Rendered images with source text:
────────────────────
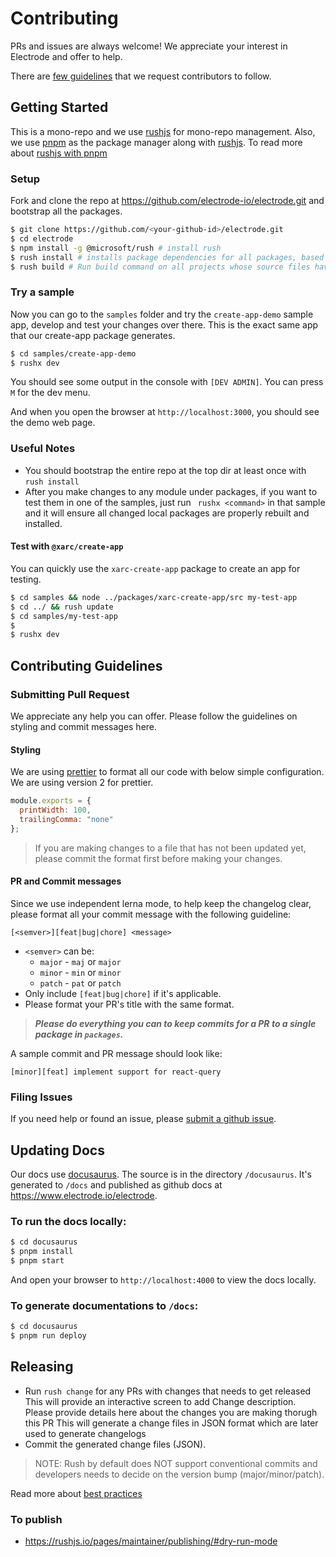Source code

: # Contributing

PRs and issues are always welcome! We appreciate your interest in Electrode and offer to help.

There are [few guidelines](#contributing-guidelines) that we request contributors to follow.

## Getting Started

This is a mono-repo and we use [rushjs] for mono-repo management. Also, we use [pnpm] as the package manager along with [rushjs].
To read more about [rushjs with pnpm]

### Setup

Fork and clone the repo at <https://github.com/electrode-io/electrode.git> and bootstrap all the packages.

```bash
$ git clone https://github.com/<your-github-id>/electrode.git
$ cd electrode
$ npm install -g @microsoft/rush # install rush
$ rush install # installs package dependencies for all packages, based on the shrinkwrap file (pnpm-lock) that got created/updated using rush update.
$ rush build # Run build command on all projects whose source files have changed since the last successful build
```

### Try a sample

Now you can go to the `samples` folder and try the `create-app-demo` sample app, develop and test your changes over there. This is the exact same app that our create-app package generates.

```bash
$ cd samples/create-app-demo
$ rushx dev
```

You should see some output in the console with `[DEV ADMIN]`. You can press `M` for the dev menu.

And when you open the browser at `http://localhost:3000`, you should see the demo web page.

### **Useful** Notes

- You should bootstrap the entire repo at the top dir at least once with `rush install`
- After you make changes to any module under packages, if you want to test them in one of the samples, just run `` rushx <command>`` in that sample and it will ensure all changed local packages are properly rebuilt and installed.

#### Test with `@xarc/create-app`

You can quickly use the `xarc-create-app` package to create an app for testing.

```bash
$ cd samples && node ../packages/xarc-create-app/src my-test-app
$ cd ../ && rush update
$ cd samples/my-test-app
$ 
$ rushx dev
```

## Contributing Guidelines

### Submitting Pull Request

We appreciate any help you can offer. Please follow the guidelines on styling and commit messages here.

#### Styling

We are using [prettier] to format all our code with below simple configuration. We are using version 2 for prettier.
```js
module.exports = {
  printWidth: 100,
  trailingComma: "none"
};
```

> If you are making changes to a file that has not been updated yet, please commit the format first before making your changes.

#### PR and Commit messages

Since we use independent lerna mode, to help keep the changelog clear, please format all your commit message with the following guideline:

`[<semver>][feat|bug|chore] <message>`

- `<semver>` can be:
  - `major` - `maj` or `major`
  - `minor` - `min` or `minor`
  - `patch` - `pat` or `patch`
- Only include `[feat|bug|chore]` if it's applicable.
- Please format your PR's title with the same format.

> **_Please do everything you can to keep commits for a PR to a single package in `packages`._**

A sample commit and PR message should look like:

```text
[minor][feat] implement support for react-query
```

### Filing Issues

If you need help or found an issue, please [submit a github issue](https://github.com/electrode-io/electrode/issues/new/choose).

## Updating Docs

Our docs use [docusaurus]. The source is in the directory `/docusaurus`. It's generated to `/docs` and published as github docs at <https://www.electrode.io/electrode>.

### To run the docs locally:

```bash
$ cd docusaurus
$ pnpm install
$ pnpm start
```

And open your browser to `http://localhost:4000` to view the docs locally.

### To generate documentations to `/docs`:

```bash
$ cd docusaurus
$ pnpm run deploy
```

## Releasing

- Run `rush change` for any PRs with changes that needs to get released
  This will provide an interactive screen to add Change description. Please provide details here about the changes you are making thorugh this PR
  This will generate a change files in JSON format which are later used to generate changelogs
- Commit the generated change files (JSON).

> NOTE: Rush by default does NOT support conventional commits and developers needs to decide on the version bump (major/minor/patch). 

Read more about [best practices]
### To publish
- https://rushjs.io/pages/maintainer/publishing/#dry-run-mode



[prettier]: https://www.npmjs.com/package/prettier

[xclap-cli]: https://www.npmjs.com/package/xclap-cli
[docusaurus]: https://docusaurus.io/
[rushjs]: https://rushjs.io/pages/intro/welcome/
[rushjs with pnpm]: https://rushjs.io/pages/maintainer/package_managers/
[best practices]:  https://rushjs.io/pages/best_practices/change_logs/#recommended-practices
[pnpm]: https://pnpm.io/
────────────────────
Lines from the entries that contain the string "command" must be found and copied.

$ rush build # Run build command on all projects whose source files have changed since the last successful build
- After you make changes to any module under packages, if you want to test them in one of the samples, just run `` rushx <command>`` in that sample and it will ensure all changed local packages are properly rebuilt and installed.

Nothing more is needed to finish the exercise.